Your answer should reproduce every line of the material in which the word "sind" occurs.
* * * *
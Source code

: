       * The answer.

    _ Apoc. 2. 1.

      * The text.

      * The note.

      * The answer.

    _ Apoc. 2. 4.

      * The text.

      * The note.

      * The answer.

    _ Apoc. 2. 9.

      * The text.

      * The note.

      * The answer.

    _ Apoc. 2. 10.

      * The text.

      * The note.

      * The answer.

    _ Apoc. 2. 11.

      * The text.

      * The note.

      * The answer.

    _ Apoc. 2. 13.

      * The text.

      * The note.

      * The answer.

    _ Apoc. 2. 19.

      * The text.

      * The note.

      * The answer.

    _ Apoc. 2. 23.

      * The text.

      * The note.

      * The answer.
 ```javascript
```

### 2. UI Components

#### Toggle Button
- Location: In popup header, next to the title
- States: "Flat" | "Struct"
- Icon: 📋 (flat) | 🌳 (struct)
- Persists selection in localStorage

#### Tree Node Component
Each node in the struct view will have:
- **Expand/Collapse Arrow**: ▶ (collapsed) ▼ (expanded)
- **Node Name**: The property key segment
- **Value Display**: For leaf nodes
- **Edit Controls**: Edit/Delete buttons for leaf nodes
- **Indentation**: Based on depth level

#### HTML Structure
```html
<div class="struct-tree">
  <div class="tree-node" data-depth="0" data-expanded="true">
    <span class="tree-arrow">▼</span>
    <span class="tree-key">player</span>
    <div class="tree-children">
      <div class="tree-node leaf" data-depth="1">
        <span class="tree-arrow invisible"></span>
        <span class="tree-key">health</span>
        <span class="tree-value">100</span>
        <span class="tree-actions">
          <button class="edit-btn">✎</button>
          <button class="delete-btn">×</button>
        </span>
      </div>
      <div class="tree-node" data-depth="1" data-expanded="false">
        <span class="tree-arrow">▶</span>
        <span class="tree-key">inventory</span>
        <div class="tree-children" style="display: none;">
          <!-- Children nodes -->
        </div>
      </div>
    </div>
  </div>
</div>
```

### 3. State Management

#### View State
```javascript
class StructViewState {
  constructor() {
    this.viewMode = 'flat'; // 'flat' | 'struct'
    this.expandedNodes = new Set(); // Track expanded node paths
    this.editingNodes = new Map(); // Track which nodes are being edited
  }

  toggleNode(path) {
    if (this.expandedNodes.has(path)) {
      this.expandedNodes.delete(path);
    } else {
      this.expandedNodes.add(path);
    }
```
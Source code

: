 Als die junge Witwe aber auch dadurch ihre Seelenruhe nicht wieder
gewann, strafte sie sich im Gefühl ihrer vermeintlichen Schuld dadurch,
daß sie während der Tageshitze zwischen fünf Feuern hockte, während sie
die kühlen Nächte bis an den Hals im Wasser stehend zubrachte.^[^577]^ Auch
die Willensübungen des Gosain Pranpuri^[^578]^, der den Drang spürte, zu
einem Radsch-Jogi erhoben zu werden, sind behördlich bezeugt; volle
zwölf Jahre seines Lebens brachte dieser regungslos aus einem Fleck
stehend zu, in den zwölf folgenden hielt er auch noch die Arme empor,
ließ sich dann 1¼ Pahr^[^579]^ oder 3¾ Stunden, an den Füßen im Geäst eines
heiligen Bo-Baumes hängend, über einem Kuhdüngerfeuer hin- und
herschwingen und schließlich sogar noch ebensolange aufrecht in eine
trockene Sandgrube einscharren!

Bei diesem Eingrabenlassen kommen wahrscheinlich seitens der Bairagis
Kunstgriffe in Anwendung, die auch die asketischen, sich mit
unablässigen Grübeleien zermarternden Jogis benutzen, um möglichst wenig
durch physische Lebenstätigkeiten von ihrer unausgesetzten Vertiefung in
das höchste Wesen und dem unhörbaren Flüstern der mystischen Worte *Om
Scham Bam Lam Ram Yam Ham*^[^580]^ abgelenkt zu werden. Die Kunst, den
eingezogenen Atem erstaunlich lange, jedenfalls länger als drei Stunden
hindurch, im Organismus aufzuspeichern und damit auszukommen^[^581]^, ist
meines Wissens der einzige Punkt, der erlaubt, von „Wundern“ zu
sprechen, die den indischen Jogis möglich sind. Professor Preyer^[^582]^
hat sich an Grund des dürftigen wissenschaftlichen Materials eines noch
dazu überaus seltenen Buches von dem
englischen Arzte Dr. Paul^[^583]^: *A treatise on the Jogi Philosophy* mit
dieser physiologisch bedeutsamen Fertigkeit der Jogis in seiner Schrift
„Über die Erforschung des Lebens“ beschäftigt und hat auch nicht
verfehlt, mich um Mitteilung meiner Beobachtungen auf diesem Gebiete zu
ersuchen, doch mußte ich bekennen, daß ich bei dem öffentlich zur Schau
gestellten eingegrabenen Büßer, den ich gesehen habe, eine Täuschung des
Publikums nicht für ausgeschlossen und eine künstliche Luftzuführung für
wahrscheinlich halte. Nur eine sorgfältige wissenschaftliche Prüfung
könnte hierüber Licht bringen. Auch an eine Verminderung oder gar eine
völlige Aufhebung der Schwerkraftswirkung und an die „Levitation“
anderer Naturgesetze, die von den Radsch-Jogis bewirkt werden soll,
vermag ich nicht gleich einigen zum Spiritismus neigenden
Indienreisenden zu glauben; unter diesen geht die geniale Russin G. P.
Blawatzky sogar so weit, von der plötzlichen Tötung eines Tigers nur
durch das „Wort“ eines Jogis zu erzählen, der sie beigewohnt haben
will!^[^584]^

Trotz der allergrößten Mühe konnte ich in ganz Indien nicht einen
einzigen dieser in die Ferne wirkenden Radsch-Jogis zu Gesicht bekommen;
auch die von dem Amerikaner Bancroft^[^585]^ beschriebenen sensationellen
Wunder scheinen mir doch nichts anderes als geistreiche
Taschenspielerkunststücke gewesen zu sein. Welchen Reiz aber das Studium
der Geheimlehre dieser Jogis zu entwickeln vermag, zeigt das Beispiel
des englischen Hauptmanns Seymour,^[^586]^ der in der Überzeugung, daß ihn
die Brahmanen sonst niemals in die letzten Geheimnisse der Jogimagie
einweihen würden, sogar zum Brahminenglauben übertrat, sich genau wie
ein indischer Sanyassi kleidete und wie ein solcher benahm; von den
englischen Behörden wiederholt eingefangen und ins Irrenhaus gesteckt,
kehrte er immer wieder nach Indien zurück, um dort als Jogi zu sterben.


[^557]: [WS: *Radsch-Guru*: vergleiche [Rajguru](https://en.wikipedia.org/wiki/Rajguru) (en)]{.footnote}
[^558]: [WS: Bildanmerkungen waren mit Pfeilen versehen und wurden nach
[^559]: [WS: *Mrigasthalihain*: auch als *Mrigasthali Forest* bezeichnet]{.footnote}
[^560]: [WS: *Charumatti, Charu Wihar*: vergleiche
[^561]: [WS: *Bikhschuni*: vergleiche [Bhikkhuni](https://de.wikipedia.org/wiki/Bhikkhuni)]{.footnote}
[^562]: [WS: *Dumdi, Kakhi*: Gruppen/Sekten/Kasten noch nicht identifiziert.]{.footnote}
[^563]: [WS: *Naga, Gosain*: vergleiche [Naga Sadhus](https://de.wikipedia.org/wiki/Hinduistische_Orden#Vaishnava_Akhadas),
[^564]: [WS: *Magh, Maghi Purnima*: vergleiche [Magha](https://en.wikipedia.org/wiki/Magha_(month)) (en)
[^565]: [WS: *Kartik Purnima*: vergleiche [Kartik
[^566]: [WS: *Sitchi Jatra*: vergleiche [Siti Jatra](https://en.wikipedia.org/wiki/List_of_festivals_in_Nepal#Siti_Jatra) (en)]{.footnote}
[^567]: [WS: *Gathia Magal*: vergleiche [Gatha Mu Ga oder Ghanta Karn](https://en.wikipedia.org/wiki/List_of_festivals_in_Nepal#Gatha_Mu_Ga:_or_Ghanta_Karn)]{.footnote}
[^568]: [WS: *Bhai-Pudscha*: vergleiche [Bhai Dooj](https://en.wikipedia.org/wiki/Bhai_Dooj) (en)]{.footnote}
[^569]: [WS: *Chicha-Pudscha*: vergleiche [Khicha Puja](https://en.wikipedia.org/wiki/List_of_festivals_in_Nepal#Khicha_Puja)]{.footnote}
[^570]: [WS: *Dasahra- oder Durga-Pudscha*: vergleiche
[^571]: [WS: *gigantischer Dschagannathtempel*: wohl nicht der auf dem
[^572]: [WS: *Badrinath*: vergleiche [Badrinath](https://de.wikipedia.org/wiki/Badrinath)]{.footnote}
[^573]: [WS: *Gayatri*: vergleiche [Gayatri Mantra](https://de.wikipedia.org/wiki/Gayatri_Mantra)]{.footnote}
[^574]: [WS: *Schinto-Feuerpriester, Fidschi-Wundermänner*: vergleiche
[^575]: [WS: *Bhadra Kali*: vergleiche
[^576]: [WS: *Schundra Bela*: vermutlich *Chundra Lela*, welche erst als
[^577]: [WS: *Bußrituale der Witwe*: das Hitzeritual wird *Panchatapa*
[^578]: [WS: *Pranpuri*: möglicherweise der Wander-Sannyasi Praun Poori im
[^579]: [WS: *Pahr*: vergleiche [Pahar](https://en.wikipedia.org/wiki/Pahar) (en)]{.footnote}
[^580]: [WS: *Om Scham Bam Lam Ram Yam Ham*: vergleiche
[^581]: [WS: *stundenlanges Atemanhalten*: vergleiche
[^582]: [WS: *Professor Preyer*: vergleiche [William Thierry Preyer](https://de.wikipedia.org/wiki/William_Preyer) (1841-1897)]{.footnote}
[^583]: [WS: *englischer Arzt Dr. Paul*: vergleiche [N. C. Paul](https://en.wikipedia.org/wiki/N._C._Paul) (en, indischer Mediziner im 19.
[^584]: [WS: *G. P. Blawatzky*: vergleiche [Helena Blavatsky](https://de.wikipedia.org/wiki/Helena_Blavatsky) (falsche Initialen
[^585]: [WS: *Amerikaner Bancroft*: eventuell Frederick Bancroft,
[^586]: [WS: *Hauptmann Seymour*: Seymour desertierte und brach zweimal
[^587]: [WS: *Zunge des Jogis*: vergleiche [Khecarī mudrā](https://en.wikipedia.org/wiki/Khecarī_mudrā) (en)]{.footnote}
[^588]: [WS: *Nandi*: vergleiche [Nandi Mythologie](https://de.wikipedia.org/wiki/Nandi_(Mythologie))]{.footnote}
* * * *
**Answer space**.
einem Radsch-Jogi erhoben zu werden, sind behördlich bezeugt; volle
sprechen, die den indischen Jogis möglich sind. Professor Preyer^[^582]^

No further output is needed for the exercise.